-- Records to process follows --
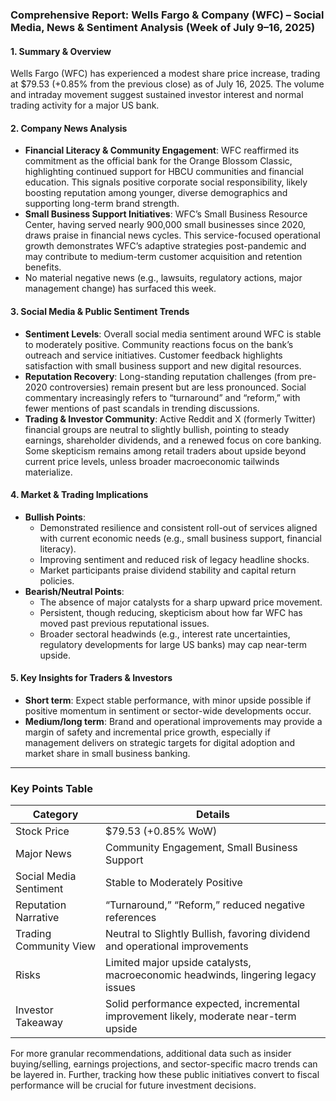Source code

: ### Comprehensive Report: Wells Fargo & Company (WFC) – Social Media, News & Sentiment Analysis (Week of July 9–16, 2025)

#### 1. Summary & Overview
Wells Fargo (WFC) has experienced a modest share price increase, trading at $79.53 (+0.85% from the previous close) as of July 16, 2025. The volume and intraday movement suggest sustained investor interest and normal trading activity for a major US bank.

#### 2. Company News Analysis
- **Financial Literacy & Community Engagement**: WFC reaffirmed its commitment as the official bank for the Orange Blossom Classic, highlighting continued support for HBCU communities and financial education. This signals positive corporate social responsibility, likely boosting reputation among younger, diverse demographics and supporting long-term brand strength.
- **Small Business Support Initiatives**: WFC’s Small Business Resource Center, having served nearly 900,000 small businesses since 2020, draws praise in financial news cycles. This service-focused operational growth demonstrates WFC’s adaptive strategies post-pandemic and may contribute to medium-term customer acquisition and retention benefits.
- No material negative news (e.g., lawsuits, regulatory actions, major management change) has surfaced this week.

#### 3. Social Media & Public Sentiment Trends
- **Sentiment Levels**: Overall social media sentiment around WFC is stable to moderately positive. Community reactions focus on the bank’s outreach and service initiatives. Customer feedback highlights satisfaction with small business support and new digital resources.
- **Reputation Recovery**: Long-standing reputation challenges (from pre-2020 controversies) remain present but are less pronounced. Social commentary increasingly refers to “turnaround” and “reform,” with fewer mentions of past scandals in trending discussions.
- **Trading & Investor Community**: Active Reddit and X (formerly Twitter) financial groups are neutral to slightly bullish, pointing to steady earnings, shareholder dividends, and a renewed focus on core banking. Some skepticism remains among retail traders about upside beyond current price levels, unless broader macroeconomic tailwinds materialize.

#### 4. Market & Trading Implications
- **Bullish Points**:
  - Demonstrated resilience and consistent roll-out of services aligned with current economic needs (e.g., small business support, financial literacy).
  - Improving sentiment and reduced risk of legacy headline shocks.
  - Market participants praise dividend stability and capital return policies.
- **Bearish/Neutral Points**:
  - The absence of major catalysts for a sharp upward price movement.
  - Persistent, though reducing, skepticism about how far WFC has moved past previous reputational issues.
  - Broader sectoral headwinds (e.g., interest rate uncertainties, regulatory developments for large US banks) may cap near-term upside.

#### 5. Key Insights for Traders & Investors
- **Short term**: Expect stable performance, with minor upside possible if positive momentum in sentiment or sector-wide developments occur.
- **Medium/long term**: Brand and operational improvements may provide a margin of safety and incremental price growth, especially if management delivers on strategic targets for digital adoption and market share in small business banking.

---

### Key Points Table

| Category                     | Details                                                                          |
|------------------------------|----------------------------------------------------------------------------------|
| Stock Price                  | $79.53 (+0.85% WoW)                                                              |
| Major News                   | Community Engagement, Small Business Support                                      |
| Social Media Sentiment       | Stable to Moderately Positive                                                    |
| Reputation Narrative         | “Turnaround,” “Reform,” reduced negative references                              |
| Trading Community View       | Neutral to Slightly Bullish, favoring dividend and operational improvements      |
| Risks                        | Limited major upside catalysts, macroeconomic headwinds, lingering legacy issues |
| Investor Takeaway            | Solid performance expected, incremental improvement likely, moderate near-term upside |

For more granular recommendations, additional data such as insider buying/selling, earnings projections, and sector-specific macro trends can be layered in. Further, tracking how these public initiatives convert to fiscal performance will be crucial for future investment decisions.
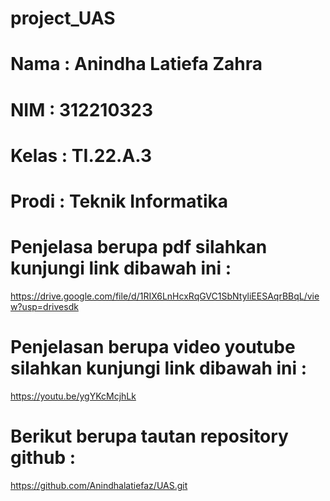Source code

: # project_UAS
# Nama  : Anindha Latiefa Zahra
# NIM   : 312210323
# Kelas : TI.22.A.3
# Prodi : Teknik Informatika
# Penjelasa berupa pdf silahkan kunjungi link dibawah ini : 

https://drive.google.com/file/d/1RIX6LnHcxRqGVC1SbNtyliEESAqrBBqL/view?usp=drivesdk

# Penjelasan berupa video youtube silahkan kunjungi link dibawah ini : 

https://youtu.be/ygYKcMcjhLk

# Berikut berupa tautan repository github : 

https://github.com/Anindhalatiefaz/UAS.git
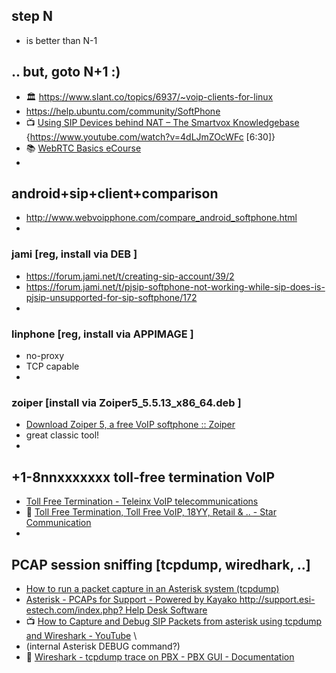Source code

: ## step N
- is better than N-1 

## .. but, goto N+1 :) 
- 🏛️ https://www.slant.co/topics/6937/~voip-clients-for-linux
- https://help.ubuntu.com/community/SoftPhone 
- 📺 [Using SIP Devices behind NAT – The Smartvox Knowledgebase](https://kb.smartvox.co.uk/voip-sip/sip-devices-nat/)  {https://www.youtube.com/watch?v=4dLJmZOcWFc [6:30]} 
- 📚 [WebRTC Basics eCourse](https://webrtc.ventures/webrtc-basics-course/) 
- 

## android+sip+client+comparison 
- http://www.webvoipphone.com/compare_android_softphone.html
- 

### jami [reg, install via DEB ] 
- https://forum.jami.net/t/creating-sip-account/39/2
- https://forum.jami.net/t/pjsip-softphone-not-working-while-sip-does-is-pjsip-unsupported-for-sip-softphone/172 
- 

### linphone [reg, install via APPIMAGE ] 
- no-proxy 
- TCP capable 
- 

### zoiper [install via Zoiper5_5.5.13_x86_64.deb ] 
- [Download Zoiper 5, a free VoIP softphone :: Zoiper](https://www.zoiper.com/en/voip-softphone/download/current) 
- great classic tool! 
- 

## +1-8nnxxxxxxx toll-free termination VoIP 
- [Toll Free Termination - Teleinx VoIP telecommunications](http://www.teleinx.com/toll-free-termination) 
- 💙 [Toll Free Termination, Toll Free VoIP, 18YY, Retail & .. - Star Communication](https://starcompartners.com/termination#tollfree) 
- 

## PCAP session sniffing [tcpdump, wiredhark, ..]
- [How to run a packet capture in an Asterisk system (tcpdump)](https://support.digium.com/s/article/How-to-run-a-packet-capture-in-an-Asterisk-system-tcpdump) 
- [Asterisk - PCAPs for Support - Powered by Kayako http://support.esi-estech.com/index.php? Help Desk Software](http://support.esi-estech.com/index.php?/Knowledgebase/Article/View/51/3/asterisk---pcaps-for-support) 
- 📺 [How to Capture and Debug SIP Packets from asterisk using tcpdump and Wireshark - YouTube](https://www.youtube.com/watch?v=OFpQLyQxt84) \
- (internal Asterisk DEBUG command?) 
- 🧲 [Wireshark - tcpdump trace on PBX - PBX GUI - Documentation](https://wiki.freepbx.org/display/FPG/Wireshark+-+tcpdump+trace+on+PBX) 

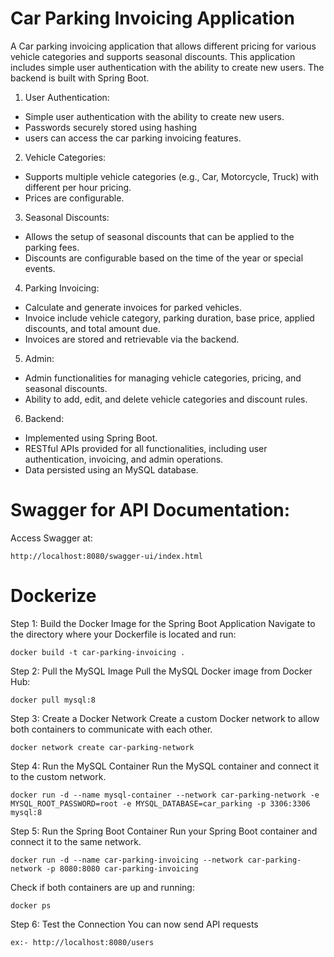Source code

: # Car Parking Invoicing Application 

A Car parking invoicing application that allows different pricing for various vehicle categories and supports seasonal discounts. This application includes simple user authentication with the ability to create new users. The backend is built with Spring Boot.

1. User Authentication:
* Simple user authentication with the ability to create new users.
* Passwords securely stored using hashing 
* users can access the car parking invoicing features.
2. Vehicle Categories:
* Supports multiple vehicle categories (e.g., Car, Motorcycle, Truck) with different per hour pricing.
* Prices are configurable.
3. Seasonal Discounts:
* Allows the setup of seasonal discounts that can be applied to the parking fees.
* Discounts are configurable based on the time of the year or special events.
4. Parking Invoicing:
* Calculate and generate invoices for parked vehicles.
* Invoice include vehicle category, parking duration, base price, applied discounts, and total amount due.
* Invoices are stored and retrievable via the backend.
5. Admin:
* Admin functionalities for managing vehicle categories, pricing, and seasonal discounts.
* Ability to add, edit, and delete vehicle categories and discount rules.
6. Backend:
* Implemented using Spring Boot.
* RESTful APIs provided for all functionalities, including user authentication, invoicing, and admin operations.
* Data persisted using an MySQL database.


# Swagger for API Documentation:
Access Swagger at:

	http://localhost:8080/swagger-ui/index.html

# Dockerize

Step 1: Build the Docker Image for the Spring Boot Application
Navigate to the directory where your Dockerfile is located and run:

	docker build -t car-parking-invoicing .

Step 2: Pull the MySQL Image
Pull the MySQL Docker image from Docker Hub:

	docker pull mysql:8

Step 3: Create a Docker Network
	Create a custom Docker network to allow both containers to communicate with each other.

	docker network create car-parking-network

Step 4: Run the MySQL Container
	Run the MySQL container and connect it to the custom network.

	docker run -d --name mysql-container --network car-parking-network -e MYSQL_ROOT_PASSWORD=root -e MYSQL_DATABASE=car_parking -p 3306:3306 mysql:8
  
Step 5: Run the Spring Boot Container
	Run your Spring Boot container and connect it to the same network.

	docker run -d --name car-parking-invoicing --network car-parking-network -p 8080:8080 car-parking-invoicing

Check if both containers are up and running:

	docker ps

Step 6: Test the Connection
	You can now send API requests

	ex:- http://localhost:8080/users
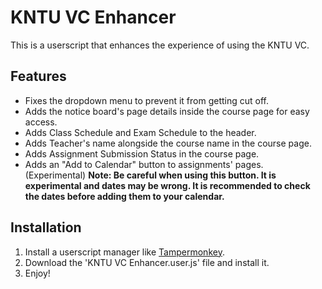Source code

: KNTU VC Enhancer
================

This is a userscript that enhances the experience of using the KNTU VC.

## Features

- Fixes the dropdown menu to prevent it from getting cut off.
- Adds the notice board's page details inside the course page for easy access.
- Adds Class Schedule and Exam Schedule to the header.
- Adds Teacher's name alongside the course name in the course page.
- Adds Assignment Submission Status in the course page.
- Adds an "Add to Calendar" button to assignments' pages. (Experimental) **Note: Be careful when using this button. It is experimental and dates may be wrong. It is recommended to check the dates before adding them to your calendar.**


## Installation

1. Install a userscript manager like [Tampermonkey](https://www.tampermonkey.net/).
2. Download the 'KNTU VC Enhancer.user.js' file and install it.
3. Enjoy!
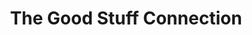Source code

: ---
title: "The Good Stuff Connection"
url: /north-vancouver-city/the-good-stuff-connection/
shop: Gebrauchtwaren
---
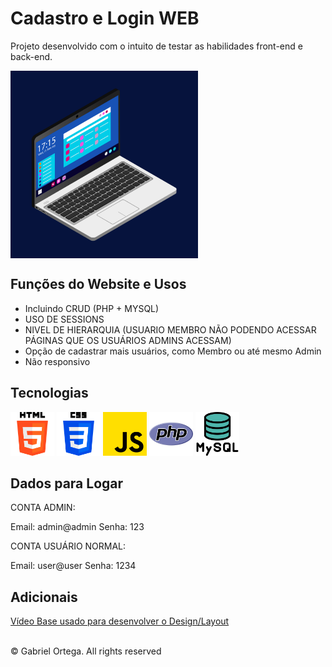 # Cadastro e Login WEB

Projeto desenvolvido com o intuito de testar as habilidades front-end e back-end.

<img align="center" src="/img-readme/computer.png"  width=300>

<h2> Funções do Website e Usos</h2>

- Incluindo CRUD (PHP + MYSQL)
- USO DE SESSIONS
- NIVEL DE HIERARQUIA (USUARIO MEMBRO NÃO PODENDO ACESSAR PÁGINAS QUE OS USUÁRIOS ADMINS ACESSAM)
- Opção de cadastrar mais usuários, como Membro ou até mesmo Admin
- Não responsivo

<h2>Tecnologias</h2>

<div style="display: inline_block">
<img src="/img-readme/html.png" width=70>
<img src="/img-readme/css.png" width=70>
<img src="/img-readme/js.png" width=70>
<img src="/img-readme/php.png" width=70>
<img src="/img-readme/mysql.png" width=70>
</div>

<h2> Dados para Logar </h2>

CONTA ADMIN:

Email: admin@admin
Senha: 123

CONTA USUÁRIO NORMAL:

Email: user@user
Senha: 1234

<h2>Adicionais</h2>

<a href="https://youtu.be/HV7DtH3J2PU">Vídeo Base usado para desenvolver o Design/Layout</a>

<p>
  <br>
&#169; Gabriel Ortega. All rights reserved
  </p>
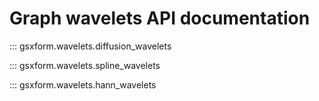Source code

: # Graph wavelets API documentation

::: gsxform.wavelets.diffusion_wavelets

::: gsxform.wavelets.spline_wavelets

::: gsxform.wavelets.hann_wavelets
-- Records to process concluded --
What the task requires: Look back at the entries above. Retype the line with "#### 3. Social", the line with "- Persistent, though", and all lines in between.

Solution:
#### 3. Social Media & Public Sentiment Trends
- **Sentiment Levels**: Overall social media sentiment around WFC is stable to moderately positive. Community reactions focus on the bank’s outreach and service initiatives. Customer feedback highlights satisfaction with small business support and new digital resources.
- **Reputation Recovery**: Long-standing reputation challenges (from pre-2020 controversies) remain present but are less pronounced. Social commentary increasingly refers to “turnaround” and “reform,” with fewer mentions of past scandals in trending discussions.
- **Trading & Investor Community**: Active Reddit and X (formerly Twitter) financial groups are neutral to slightly bullish, pointing to steady earnings, shareholder dividends, and a renewed focus on core banking. Some skepticism remains among retail traders about upside beyond current price levels, unless broader macroeconomic tailwinds materialize.

#### 4. Market & Trading Implications
- **Bullish Points**:
  - Demonstrated resilience and consistent roll-out of services aligned with current economic needs (e.g., small business support, financial literacy).
  - Improving sentiment and reduced risk of legacy headline shocks.
  - Market participants praise dividend stability and capital return policies.
- **Bearish/Neutral Points**:
  - The absence of major catalysts for a sharp upward price movement.
  - Persistent, though reducing, skepticism about how far WFC has moved past previous reputational issues.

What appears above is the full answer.